From the 10th to the 14th of May I was in Budapest, invited by Sander. I joint him and his city-master fellows to visit one of the most important Eastern European capitals. It was also an opportunity to visit a country not as a tourist, but within this academic program. And it has been really interesting...
Let's start with a bunch of day-photos:
You all can see pictures of the Old District: Fisherman's Bastion, Széchenyi Chain and Erzsébet bridges, Turul a várban, the Parliament, St. Stephen's Basilica, the Buda Castle, the newly constructed Opera and Palace of Arts, and two interesting new building areas, Marina Part and the Gaphisoft Park.
Besides the "historical" pictures, the ones form Marina Part and Gaphisoft Park are interesting from a social perspective. The first one, because recreates the old soviet style of housing, although its intention is to provide a safe home for middle-class people. The second one is interesting because it is neither Budapest nor Hungary at all. It is America! I don't know if Budapest needs that, but what it actually doesn't need is the projected private campus to train white collar workers for the based companies. University should be a place for knowledge and criticism, not a training factory to produce obedient skilled workers...
Now, a few night pictures:
The motives are more or less the same, so there's hardly anything to add.
The last day we visited Dunaújváros (Dunau New City), called before Sztálinváros (Stalin's City), an old soviet city built up from nothing in other to provide work force to the steel company Dunaferr. I'll talk a bit about this last one later.
Dunaújváros has been shrinking population since 1990s, and about 30% of active population is employed by the local steel company. It's economy basically depends on this factory, besides the local efforts to diversify their industrial production. The place serves the factory, that's all. All their future depends on if the factory is able to survive or not. Simple and clear.

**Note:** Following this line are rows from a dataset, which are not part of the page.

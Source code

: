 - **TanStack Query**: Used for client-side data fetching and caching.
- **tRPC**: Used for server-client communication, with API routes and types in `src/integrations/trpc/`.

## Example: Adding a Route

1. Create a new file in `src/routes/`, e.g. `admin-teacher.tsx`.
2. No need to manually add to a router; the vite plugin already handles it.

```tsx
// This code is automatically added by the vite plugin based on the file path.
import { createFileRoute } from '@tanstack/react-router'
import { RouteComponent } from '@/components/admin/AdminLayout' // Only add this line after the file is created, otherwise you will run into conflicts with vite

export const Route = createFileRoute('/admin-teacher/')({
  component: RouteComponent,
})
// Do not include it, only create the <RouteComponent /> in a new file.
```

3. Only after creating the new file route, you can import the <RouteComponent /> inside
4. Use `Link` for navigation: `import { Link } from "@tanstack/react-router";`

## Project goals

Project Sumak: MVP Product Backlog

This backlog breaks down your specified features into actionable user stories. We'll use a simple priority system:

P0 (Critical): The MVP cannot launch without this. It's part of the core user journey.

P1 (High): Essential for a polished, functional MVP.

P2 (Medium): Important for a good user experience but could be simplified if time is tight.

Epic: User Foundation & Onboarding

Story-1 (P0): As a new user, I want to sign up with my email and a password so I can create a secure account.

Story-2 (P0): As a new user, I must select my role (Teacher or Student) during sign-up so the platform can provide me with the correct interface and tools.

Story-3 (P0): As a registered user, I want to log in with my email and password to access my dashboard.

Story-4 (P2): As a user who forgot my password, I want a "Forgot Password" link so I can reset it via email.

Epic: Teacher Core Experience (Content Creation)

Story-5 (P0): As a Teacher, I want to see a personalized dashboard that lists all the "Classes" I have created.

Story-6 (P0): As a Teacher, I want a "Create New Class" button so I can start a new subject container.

Dunaferr, a really old soviet factory (now in hands of Russians and Ukrainians) is an open door to the past. This is not only because the factory itself is old and careless as hell, but also because the working conditions aren't very safe. Two notes about the current owners; when the spoke-person to which we talked was asked about the life expectancy of his workers and about existing health-care plans for developed respiratory diseases of his staff (there were breathing iron all the day, so we did too), this guy had not a fucking clue, not a single answer.
God save capitalism and neoliberalism...!
the pictures are also geotagged in Picasa.